One way in which this trade-off can be achieved is by keeping $K$ relatively low, but assigning higher weight to larger victories - as it stands the equation treats a 1-0 win the same as an 8-0 blowout - but in reality the latter demonstrates more skill difference and should result in a higher rating gain.
This was achieved by extending the update equation to take into account the margin of victory via a function $G(x)$.
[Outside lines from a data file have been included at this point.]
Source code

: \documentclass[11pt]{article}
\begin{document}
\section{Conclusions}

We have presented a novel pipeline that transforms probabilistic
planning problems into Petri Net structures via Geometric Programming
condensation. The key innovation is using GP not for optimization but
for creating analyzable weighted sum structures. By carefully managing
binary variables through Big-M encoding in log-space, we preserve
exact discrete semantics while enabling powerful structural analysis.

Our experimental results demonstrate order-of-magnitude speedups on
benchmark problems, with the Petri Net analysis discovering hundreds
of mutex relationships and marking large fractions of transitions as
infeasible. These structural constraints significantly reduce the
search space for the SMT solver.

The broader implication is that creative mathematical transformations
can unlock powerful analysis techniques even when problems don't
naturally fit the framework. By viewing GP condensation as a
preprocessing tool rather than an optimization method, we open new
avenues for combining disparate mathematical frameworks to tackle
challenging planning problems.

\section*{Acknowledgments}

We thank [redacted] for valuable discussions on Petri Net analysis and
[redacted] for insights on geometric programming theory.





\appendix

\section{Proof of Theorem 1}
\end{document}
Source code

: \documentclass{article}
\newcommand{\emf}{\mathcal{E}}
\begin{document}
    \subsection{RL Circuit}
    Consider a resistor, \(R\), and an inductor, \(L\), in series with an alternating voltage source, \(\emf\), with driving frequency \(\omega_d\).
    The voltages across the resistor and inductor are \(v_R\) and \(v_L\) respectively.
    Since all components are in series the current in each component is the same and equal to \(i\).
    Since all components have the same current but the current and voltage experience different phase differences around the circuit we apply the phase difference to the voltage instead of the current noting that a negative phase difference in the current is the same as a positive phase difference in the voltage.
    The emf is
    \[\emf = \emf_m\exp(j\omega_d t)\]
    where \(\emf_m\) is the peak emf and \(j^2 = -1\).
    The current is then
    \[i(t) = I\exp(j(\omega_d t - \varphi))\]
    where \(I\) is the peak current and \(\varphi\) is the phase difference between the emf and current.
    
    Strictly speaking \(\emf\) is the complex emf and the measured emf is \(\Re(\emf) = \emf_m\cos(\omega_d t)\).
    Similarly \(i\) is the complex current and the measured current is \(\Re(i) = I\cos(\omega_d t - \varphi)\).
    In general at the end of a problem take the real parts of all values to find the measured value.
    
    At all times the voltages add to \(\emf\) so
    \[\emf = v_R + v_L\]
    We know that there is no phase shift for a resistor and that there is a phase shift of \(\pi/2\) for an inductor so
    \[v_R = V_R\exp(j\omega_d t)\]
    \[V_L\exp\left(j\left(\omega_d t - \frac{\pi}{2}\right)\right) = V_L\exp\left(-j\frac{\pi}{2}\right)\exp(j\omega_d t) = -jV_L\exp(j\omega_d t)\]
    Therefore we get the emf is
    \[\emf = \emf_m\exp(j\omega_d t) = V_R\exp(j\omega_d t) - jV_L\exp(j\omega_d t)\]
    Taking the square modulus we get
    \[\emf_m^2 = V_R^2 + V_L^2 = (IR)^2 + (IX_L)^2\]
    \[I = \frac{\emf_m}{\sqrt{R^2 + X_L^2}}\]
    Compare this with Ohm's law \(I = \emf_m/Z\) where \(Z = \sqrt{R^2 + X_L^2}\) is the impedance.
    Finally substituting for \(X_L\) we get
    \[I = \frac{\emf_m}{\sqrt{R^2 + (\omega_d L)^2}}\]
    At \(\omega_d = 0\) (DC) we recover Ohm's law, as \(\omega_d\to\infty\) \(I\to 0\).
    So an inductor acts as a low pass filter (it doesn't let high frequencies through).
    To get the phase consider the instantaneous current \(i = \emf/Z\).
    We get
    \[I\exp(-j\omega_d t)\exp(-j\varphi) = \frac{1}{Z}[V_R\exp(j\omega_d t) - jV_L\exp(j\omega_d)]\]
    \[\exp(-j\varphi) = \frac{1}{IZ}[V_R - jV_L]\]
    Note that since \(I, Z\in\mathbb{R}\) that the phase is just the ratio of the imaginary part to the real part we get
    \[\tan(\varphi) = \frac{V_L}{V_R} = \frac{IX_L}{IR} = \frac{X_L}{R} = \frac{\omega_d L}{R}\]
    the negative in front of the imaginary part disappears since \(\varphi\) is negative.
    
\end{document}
$$\delta = KG(\Delta)(O - E)$$
$$\Delta = \text{goals}_\text{home} - \text{goals}_\text{away}$$
This function has a log form so there are diminishing returns associated with higher goals being scored (after all the difference between a 6-0 and 7-0 victory is probably less than the difference between a 1-0 and 2-0), as shown in Figure 3.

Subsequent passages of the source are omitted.